PROBLEM DESCRIPTION: List all the lines in these records that hold "Data".
[[ AVAILABLE RECORDS open ]]
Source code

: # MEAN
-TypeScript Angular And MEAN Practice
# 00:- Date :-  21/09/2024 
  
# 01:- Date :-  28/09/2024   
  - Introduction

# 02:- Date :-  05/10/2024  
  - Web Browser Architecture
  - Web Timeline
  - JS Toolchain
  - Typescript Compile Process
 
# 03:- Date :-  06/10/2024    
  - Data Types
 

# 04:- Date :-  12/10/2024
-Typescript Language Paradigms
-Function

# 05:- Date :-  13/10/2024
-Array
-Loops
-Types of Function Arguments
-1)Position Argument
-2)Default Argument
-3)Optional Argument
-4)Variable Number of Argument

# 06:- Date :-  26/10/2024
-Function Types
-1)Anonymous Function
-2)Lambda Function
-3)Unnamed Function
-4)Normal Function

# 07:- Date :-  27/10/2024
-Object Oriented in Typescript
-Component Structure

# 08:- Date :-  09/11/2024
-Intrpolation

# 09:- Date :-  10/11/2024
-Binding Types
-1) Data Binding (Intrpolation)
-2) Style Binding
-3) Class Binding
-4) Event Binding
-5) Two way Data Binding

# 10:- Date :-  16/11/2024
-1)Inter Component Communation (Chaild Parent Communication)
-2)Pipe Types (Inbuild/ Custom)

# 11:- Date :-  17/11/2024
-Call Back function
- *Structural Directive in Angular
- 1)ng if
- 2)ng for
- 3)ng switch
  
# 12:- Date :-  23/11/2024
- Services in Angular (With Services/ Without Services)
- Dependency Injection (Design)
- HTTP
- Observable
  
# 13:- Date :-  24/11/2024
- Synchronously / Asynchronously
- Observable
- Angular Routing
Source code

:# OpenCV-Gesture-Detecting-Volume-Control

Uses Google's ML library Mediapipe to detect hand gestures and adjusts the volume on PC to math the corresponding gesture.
[[ AVAILABLE RECORDS closed ]]
SOLVED PROBLEM:
  - Data Types
-1) Data Binding (Intrpolation)
-5) Two way Data Binding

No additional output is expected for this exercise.